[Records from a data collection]
┄┄┄┄┄┄┄┄┄┄
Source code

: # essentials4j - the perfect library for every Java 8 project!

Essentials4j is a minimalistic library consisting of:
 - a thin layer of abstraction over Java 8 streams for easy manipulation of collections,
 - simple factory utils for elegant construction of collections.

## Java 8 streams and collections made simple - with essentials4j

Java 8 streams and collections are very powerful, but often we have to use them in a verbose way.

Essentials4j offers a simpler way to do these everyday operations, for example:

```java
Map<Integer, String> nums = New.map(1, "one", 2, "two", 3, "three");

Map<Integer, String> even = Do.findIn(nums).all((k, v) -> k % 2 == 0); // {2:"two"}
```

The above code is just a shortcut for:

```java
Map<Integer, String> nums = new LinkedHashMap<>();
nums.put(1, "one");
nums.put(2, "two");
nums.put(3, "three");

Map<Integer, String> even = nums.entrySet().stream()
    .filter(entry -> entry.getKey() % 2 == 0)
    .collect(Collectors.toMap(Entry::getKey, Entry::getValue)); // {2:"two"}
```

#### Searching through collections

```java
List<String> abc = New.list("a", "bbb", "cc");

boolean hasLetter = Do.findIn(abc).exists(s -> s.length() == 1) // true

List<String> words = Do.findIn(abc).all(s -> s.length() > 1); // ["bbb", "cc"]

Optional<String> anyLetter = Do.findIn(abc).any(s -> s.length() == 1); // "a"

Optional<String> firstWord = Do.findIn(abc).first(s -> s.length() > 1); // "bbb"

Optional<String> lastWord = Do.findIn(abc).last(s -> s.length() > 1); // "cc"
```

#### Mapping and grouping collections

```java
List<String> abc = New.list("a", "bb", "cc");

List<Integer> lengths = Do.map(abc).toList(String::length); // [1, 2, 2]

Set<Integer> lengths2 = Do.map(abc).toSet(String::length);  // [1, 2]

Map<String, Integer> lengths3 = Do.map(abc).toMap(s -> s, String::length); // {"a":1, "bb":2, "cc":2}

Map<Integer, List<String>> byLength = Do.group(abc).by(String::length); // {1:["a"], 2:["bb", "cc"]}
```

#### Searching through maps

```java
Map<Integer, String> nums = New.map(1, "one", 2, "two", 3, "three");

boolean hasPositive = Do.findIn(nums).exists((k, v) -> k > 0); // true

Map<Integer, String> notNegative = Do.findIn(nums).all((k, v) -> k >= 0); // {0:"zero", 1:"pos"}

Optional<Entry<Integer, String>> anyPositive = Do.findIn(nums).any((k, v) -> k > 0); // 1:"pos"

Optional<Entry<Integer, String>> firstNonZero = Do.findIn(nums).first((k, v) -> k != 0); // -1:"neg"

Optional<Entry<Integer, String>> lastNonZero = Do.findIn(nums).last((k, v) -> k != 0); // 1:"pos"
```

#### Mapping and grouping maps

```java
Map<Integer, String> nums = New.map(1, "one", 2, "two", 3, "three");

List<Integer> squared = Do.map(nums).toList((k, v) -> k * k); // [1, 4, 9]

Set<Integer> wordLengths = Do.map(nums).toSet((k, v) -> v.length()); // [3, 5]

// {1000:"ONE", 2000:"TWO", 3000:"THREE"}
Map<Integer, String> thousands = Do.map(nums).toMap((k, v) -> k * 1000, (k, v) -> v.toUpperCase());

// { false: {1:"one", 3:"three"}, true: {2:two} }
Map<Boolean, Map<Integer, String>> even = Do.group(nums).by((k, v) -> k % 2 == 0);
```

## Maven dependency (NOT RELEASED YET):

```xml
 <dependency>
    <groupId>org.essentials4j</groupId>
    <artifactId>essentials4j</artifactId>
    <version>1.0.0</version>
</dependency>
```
┄┄┄┄┄┄┄┄┄┄
* **Problem to work on**
Take the entries above and repeat them. Alter nothing.

* **Answer to this task**
Source code

: # essentials4j - the perfect library for every Java 8 project!

Essentials4j is a minimalistic library consisting of:
 - a thin layer of abstraction over Java 8 streams for easy manipulation of collections,
 - simple factory utils for elegant construction of collections.

## Java 8 streams and collections made simple - with essentials4j

Java 8 streams and collections are very powerful, but often we have to use them in a verbose way.

Essentials4j offers a simpler way to do these everyday operations, for example:

```java
Map<Integer, String> nums = New.map(1, "one", 2, "two", 3, "three");

Map<Integer, String> even = Do.findIn(nums).all((k, v) -> k % 2 == 0); // {2:"two"}
```

The above code is just a shortcut for:

```java
Map<Integer, String> nums = new LinkedHashMap<>();
nums.put(1, "one");
nums.put(2, "two");
nums.put(3, "three");

Map<Integer, String> even = nums.entrySet().stream()
    .filter(entry -> entry.getKey() % 2 == 0)
    .collect(Collectors.toMap(Entry::getKey, Entry::getValue)); // {2:"two"}
```

#### Searching through collections

```java
List<String> abc = New.list("a", "bbb", "cc");

boolean hasLetter = Do.findIn(abc).exists(s -> s.length() == 1) // true

List<String> words = Do.findIn(abc).all(s -> s.length() > 1); // ["bbb", "cc"]

Optional<String> anyLetter = Do.findIn(abc).any(s -> s.length() == 1); // "a"

Optional<String> firstWord = Do.findIn(abc).first(s -> s.length() > 1); // "bbb"

Optional<String> lastWord = Do.findIn(abc).last(s -> s.length() > 1); // "cc"
```

#### Mapping and grouping collections

```java
List<String> abc = New.list("a", "bb", "cc");

List<Integer> lengths = Do.map(abc).toList(String::length); // [1, 2, 2]

Set<Integer> lengths2 = Do.map(abc).toSet(String::length);  // [1, 2]

Map<String, Integer> lengths3 = Do.map(abc).toMap(s -> s, String::length); // {"a":1, "bb":2, "cc":2}

Map<Integer, List<String>> byLength = Do.group(abc).by(String::length); // {1:["a"], 2:["bb", "cc"]}
```

#### Searching through maps

```java
Map<Integer, String> nums = New.map(1, "one", 2, "two", 3, "three");

boolean hasPositive = Do.findIn(nums).exists((k, v) -> k > 0); // true

Map<Integer, String> notNegative = Do.findIn(nums).all((k, v) -> k >= 0); // {0:"zero", 1:"pos"}

Optional<Entry<Integer, String>> anyPositive = Do.findIn(nums).any((k, v) -> k > 0); // 1:"pos"

Optional<Entry<Integer, String>> firstNonZero = Do.findIn(nums).first((k, v) -> k != 0); // -1:"neg"

Optional<Entry<Integer, String>> lastNonZero = Do.findIn(nums).last((k, v) -> k != 0); // 1:"pos"
```

#### Mapping and grouping maps

```java
Map<Integer, String> nums = New.map(1, "one", 2, "two", 3, "three");

List<Integer> squared = Do.map(nums).toList((k, v) -> k * k); // [1, 4, 9]

Set<Integer> wordLengths = Do.map(nums).toSet((k, v) -> v.length()); // [3, 5]

// {1000:"ONE", 2000:"TWO", 3000:"THREE"}
Map<Integer, String> thousands = Do.map(nums).toMap((k, v) -> k * 1000, (k, v) -> v.toUpperCase());

// { false: {1:"one", 3:"three"}, true: {2:two} }
Map<Boolean, Map<Integer, String>> even = Do.group(nums).by((k, v) -> k % 2 == 0);
```

## Maven dependency (NOT RELEASED YET):

```xml
 <dependency>
    <groupId>org.essentials4j</groupId>
    <artifactId>essentials4j</artifactId>
    <version>1.0.0</version>
</dependency>
```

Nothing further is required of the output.